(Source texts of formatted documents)
■ ■ ■

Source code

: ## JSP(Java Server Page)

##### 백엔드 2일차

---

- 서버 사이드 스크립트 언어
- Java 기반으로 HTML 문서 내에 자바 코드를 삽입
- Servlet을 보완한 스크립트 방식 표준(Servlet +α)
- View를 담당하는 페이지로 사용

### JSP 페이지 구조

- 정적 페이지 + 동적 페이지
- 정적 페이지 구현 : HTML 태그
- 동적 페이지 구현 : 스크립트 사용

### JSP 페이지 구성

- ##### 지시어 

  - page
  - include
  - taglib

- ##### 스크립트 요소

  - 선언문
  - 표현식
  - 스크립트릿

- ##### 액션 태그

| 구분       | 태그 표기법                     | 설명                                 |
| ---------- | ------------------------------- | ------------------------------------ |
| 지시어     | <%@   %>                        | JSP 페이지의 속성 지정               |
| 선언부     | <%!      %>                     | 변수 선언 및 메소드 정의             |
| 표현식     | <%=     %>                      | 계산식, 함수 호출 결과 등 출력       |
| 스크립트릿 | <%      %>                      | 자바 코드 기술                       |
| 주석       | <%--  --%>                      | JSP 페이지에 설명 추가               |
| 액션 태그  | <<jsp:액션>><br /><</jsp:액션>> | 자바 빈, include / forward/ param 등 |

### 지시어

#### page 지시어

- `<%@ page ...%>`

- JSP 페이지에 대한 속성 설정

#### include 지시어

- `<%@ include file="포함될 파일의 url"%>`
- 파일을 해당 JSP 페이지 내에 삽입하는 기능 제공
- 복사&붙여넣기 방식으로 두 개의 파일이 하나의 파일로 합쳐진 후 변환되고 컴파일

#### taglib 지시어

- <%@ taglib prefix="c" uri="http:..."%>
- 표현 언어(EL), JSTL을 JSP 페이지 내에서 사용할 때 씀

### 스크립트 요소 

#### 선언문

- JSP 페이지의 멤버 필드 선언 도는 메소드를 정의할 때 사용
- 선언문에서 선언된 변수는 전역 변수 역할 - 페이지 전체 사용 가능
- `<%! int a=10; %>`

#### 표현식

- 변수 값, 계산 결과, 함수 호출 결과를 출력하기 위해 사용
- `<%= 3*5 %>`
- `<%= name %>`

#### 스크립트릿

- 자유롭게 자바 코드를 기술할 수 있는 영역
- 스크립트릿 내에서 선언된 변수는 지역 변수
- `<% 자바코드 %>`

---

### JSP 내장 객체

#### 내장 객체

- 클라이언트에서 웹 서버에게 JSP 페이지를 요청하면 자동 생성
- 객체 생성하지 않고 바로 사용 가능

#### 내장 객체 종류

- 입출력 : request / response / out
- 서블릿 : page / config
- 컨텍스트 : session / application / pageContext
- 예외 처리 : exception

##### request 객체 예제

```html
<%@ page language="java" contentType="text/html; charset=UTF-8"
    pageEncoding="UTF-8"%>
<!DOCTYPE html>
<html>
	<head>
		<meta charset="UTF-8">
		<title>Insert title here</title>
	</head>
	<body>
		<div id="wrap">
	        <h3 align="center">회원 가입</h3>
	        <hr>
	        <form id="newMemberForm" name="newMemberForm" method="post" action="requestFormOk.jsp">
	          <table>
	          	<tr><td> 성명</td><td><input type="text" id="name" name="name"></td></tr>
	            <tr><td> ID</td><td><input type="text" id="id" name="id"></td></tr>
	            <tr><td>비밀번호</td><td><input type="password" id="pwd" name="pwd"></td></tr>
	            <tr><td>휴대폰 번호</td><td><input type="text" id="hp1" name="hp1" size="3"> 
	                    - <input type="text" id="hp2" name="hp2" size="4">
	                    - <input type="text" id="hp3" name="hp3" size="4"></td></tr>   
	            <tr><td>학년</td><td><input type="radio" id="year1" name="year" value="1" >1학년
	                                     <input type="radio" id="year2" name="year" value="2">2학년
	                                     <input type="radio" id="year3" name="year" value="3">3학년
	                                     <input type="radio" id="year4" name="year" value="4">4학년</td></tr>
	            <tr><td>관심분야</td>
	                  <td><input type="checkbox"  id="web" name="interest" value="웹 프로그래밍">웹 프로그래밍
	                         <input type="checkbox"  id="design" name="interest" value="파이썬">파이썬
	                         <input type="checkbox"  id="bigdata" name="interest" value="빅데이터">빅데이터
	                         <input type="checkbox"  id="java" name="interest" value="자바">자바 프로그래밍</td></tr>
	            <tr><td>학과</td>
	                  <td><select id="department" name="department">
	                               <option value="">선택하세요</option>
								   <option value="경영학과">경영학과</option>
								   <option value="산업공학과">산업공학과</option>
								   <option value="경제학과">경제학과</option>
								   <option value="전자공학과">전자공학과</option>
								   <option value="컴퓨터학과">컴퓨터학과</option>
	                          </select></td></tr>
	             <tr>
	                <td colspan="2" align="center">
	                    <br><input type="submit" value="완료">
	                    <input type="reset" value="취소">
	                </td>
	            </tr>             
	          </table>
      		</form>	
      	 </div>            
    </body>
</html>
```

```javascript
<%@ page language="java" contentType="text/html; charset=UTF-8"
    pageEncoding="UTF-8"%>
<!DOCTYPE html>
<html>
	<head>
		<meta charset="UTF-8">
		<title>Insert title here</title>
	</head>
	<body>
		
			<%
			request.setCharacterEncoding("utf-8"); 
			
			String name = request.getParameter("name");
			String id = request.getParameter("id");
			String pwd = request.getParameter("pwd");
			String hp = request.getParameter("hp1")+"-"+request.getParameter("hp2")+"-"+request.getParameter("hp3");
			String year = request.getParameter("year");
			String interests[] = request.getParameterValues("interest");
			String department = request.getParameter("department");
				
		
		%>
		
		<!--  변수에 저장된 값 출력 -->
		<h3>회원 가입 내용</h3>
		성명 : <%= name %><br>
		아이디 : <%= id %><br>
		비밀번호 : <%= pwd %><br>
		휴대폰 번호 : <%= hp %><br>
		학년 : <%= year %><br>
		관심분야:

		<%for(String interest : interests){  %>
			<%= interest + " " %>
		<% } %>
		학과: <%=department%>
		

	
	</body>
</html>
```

■ ■ ■

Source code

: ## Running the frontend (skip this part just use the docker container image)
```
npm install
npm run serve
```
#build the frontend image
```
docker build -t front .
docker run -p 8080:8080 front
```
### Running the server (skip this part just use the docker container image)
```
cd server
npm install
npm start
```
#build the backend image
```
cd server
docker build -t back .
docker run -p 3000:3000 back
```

■ ■ ■

#### [Activity]
Return a word-for-word copy of the lines above from the one holding "- 선언문에서 선언된 변수는 전역 변수 역할 - 페이지 전체 사용 가능" through the one holding "- 서블릿 : page / config", with both of them included and nothing besides.

#### [Answer space]
- 선언문에서 선언된 변수는 전역 변수 역할 - 페이지 전체 사용 가능
- `<%! int a=10; %>`

#### 표현식

- 변수 값, 계산 결과, 함수 호출 결과를 출력하기 위해 사용
- `<%= 3*5 %>`
- `<%= name %>`

#### 스크립트릿

- 자유롭게 자바 코드를 기술할 수 있는 영역
- 스크립트릿 내에서 선언된 변수는 지역 변수
- `<% 자바코드 %>`

---

### JSP 내장 객체

#### 내장 객체

- 클라이언트에서 웹 서버에게 JSP 페이지를 요청하면 자동 생성
- 객체 생성하지 않고 바로 사용 가능

#### 내장 객체 종류

- 입출력 : request / response / out
- 서블릿 : page / config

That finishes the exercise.